Prof. Dr. Evanghelia Stead

Université de Versailles Saint-Quentin-en Yvelines (UVSQ)
Comparative Literature & Book Studies
External Senior Fellow (EURIAS-Programme)
October 2014 - July 2015

CV

Evanghelia Stead is Professor of Comparative Literature at the UVSQ, after having taught in Rheims and Nice Universities. She has been running the inter-universitary seminar TIGRE at the Ecole Normale Supérieure in Paris on illustrated books and periodicals from 2004. She is Agrégée de Lettres Classiques (1994) and holds a Ph.D. (1993) and a HDR (1998) in Comparative Literature from Paris IV-Sorbonne University, Paris. She has studied both classics (Greek and Latin) and modern literatures, is competent in several languages and cultural areas, and has also published literary translations. Her thesis on fin-de-siècle monstrosity and poetics was awarded the Marie-Louise Arconati-Visconti prize (1994). She was also awarded a research stay within the CNRS framework (2005-2007), and has been Visiting Professor at Philipps-Universität-Marburg (2008) and at the Università degli Studi di Verona (2011).
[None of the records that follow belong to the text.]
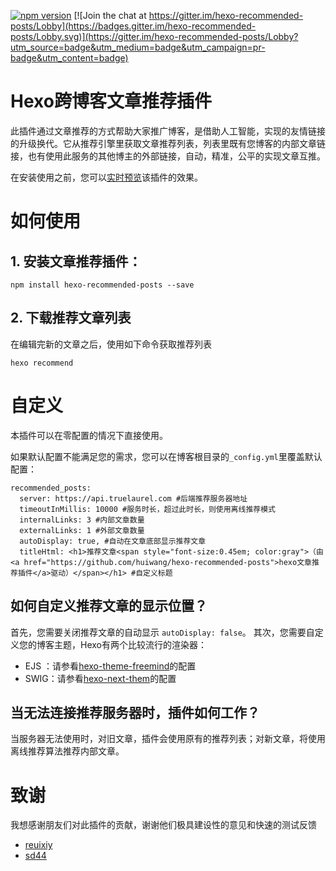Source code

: [![npm version](https://badge.fury.io/js/hexo-recommended-posts.svg)](https://badge.fury.io/js/hexo-recommended-posts)
[![Join the chat at https://gitter.im/hexo-recommended-posts/Lobby](https://badges.gitter.im/hexo-recommended-posts/Lobby.svg)](https://gitter.im/hexo-recommended-posts/Lobby?utm_source=badge&utm_medium=badge&utm_campaign=pr-badge&utm_content=badge)

# Hexo跨博客文章推荐插件
此插件通过文章推荐的方式帮助大家推广博客，是借助人工智能，实现的友情链接的升级换代。它从推荐引擎里获取文章推荐列表，列表里既有您博客的内部文章链接，也有使用此服务的其他博主的外部链接，自动，精准，公平的实现文章互推。

在安装使用之前，您可以[实时预览](http://hui-wang.info/2017/12/02/%E5%AD%A6%E4%B9%A0%E5%A6%82%E4%BD%95%E5%AD%A6%E4%B9%A0/)该插件的效果。

# 如何使用
## 1. 安装文章推荐插件：

```
npm install hexo-recommended-posts --save
```

## 2. 下载推荐文章列表

在编辑完新的文章之后，使用如下命令获取推荐列表
```
hexo recommend
```

# 自定义

本插件可以在零配置的情况下直接使用。

如果默认配置不能满足您的需求，您可以在博客根目录的`_config.yml`里覆盖默认配置：
```
recommended_posts:
  server: https://api.truelaurel.com #后端推荐服务器地址
  timeoutInMillis: 10000 #服务时长，超过此时长，则使用离线推荐模式
  internalLinks: 3 #内部文章数量
  externalLinks: 1 #外部文章数量
  autoDisplay: true, #自动在文章底部显示推荐文章
  titleHtml: <h1>推荐文章<span style="font-size:0.45em; color:gray">（由<a href="https://github.com/huiwang/hexo-recommended-posts">hexo文章推荐插件</a>驱动）</span></h1> #自定义标题
```

## 如何自定义推荐文章的显示位置？

首先，您需要关闭推荐文章的自动显示 `autoDisplay: false`。
其次，您需要自定义您的博客主题，Hexo有两个比较流行的渲染器：
- EJS ：请参看[hexo-theme-freemind](https://github.com/wzpan/hexo-theme-freemind/pull/77/files)的配置
- SWIG：请参看[hexo-next-them](https://github.com/iissnan/hexo-theme-next/pull/2054/files)的配置

## 当无法连接推荐服务器时，插件如何工作？

当服务器无法使用时，对旧文章，插件会使用原有的推荐列表；对新文章，将使用离线推荐算法推荐内部文章。

# 致谢

我想感谢朋友们对此插件的贡献，谢谢他们极具建设性的意见和快速的测试反馈
- [reuixiy](https://reuixiy.github.io/)
- [sd44](http://sd44.github.io/)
Her research interests are fin-de-siècle poetics and hermeneutics, 19th-20th c. European books and periodicals, Greek and Latin mythical figures in modern European literatures, and The Arabian Nights aftermath as exemplified in the literary tradition of the 1002nd night (modern European and modern Arabic).

 

Selected Publications

  • La Chair du livre: matérialité, imaginaire et poétique du livre fin-de-siècle, PUPS, Paris, 2012.
  • Contes de la mille et deuxième nuit : Théophile Gautier, Edgar Allan Poe, Nicolae Davidescu, Richard Lesclide et André Gill, (ed.), Jérôme Millon, «Nomina», Grenoble, 2011.
  • Seconde Odyssée, Ulysse de Tennyson à Borges, (ed.), Jérôme Millon, «Nomina»,Grenoble, 2009.
  • L’Odyssée d’Homère, Gallimard, «foliothèque», Paris, 2007.
  • Le Monstre, le singe et le foetus: Tératogonie et Décadence dans l'Europe fin-de-siècle, Droz, Genève, 2004.

 

FRIAS Research Project

Faust I in Prints and Book Objects : Germany, England and France (1816-1925)
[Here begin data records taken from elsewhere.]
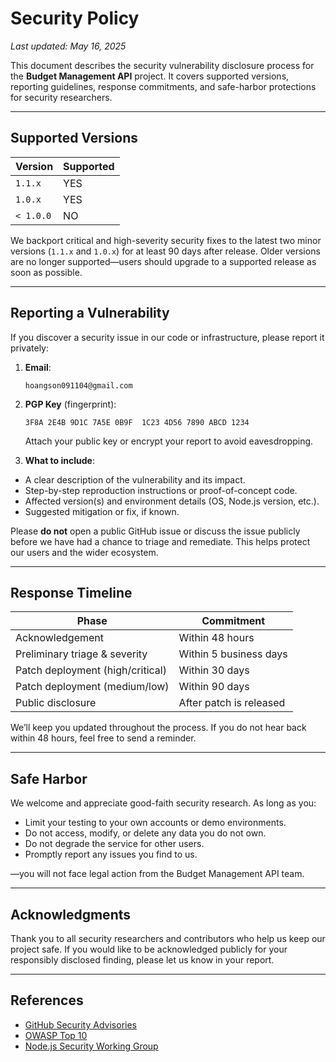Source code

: # Security Policy

_Last updated: May 16, 2025_

This document describes the security vulnerability disclosure process for the **Budget Management API** project. It covers supported versions, reporting guidelines, response commitments, and safe-harbor protections for security researchers.

---

## Supported Versions

| Version   | Supported |
| --------- | --------- |
| `1.1.x`   | YES       |
| `1.0.x`   | YES       |
| `< 1.0.0` | NO        |

We backport critical and high-severity security fixes to the latest two minor versions (`1.1.x` and `1.0.x`) for at least 90 days after release. Older versions are no longer supported—users should upgrade to a supported release as soon as possible.

---

## Reporting a Vulnerability

If you discover a security issue in our code or infrastructure, please report it privately:

1. **Email**:

   ```text
   hoangson091104@gmail.com
   ```

2. **PGP Key** (fingerprint):

   ```
   3F8A 2E4B 9D1C 7A5E 0B9F  1C23 4D56 7890 ABCD 1234
   ```

   Attach your public key or encrypt your report to avoid eavesdropping.

3. **What to include**:

- A clear description of the vulnerability and its impact.
- Step-by-step reproduction instructions or proof-of-concept code.
- Affected version(s) and environment details (OS, Node.js version, etc.).
- Suggested mitigation or fix, if known.

Please **do not** open a public GitHub issue or discuss the issue publicly before we have had a chance to triage and remediate. This helps protect our users and the wider ecosystem.

---

## Response Timeline

| Phase                            | Commitment              |
| -------------------------------- | ----------------------- |
| Acknowledgement                  | Within 48 hours         |
| Preliminary triage & severity    | Within 5 business days  |
| Patch deployment (high/critical) | Within 30 days          |
| Patch deployment (medium/low)    | Within 90 days          |
| Public disclosure                | After patch is released |

We’ll keep you updated throughout the process. If you do not hear back within 48 hours, feel free to send a reminder.

---

## Safe Harbor

We welcome and appreciate good-faith security research. As long as you:

- Limit your testing to your own accounts or demo environments.
- Do not access, modify, or delete any data you do not own.
- Do not degrade the service for other users.
- Promptly report any issues you find to us.

—you will not face legal action from the Budget Management API team.

---

## Acknowledgments

Thank you to all security researchers and contributors who help us keep our project safe. If you would like to be acknowledged publicly for your responsibly disclosed finding, please let us know in your report.

---

## References

- [GitHub Security Advisories](https://docs.github.com/en/code-security/security-advisories)
- [OWASP Top 10](https://owasp.org/www-project-top-ten/)
- [Node.js Security Working Group](https://github.com/nodejs/security-wg)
The project intends to examine Goethe’s Faust I through image sequences and specific book objects in three cultural areas (Germany, England and France) in an extended 19th century (1816-1925), the very century of reproduction techniques that gave birth to the current sense of illustration, in view of a multifaceted cultural history comparing diverse cultural areas, based on stories precisely told by printed materials studied and questioned in context. It is argued that sequential images (engraved series), consecutively informing illustrated editions, have played a major part in making this key play, difficult to grasp, attainable to various audiences, thus adding to its aura. Moreover, a «very stream of images» accompanies Faust through Europe, iconography shaping imagination and thus largely participating in its mythical dimension. The project aims at analysing this intense iconographical reshaping process in the perspective of reading with images and through careful investigation of illustrated books in context, distinguishing between an extensive and an intensive iconography. The former shows the impact of images and motives as they pass from one edition to the other, the latter allows for intense innovation and creative reinterpretation within the extensive flux. The project aims at taking into account both prestigious and popular editions, including skits and caricatures, since even distortions, exaggerations and misrepresentations can acquire cultural and poetic value when transferred from one context to the other. A book and a CD of pictures are planned as an outcome, possibly in more than one language, depending on publishing opportunities.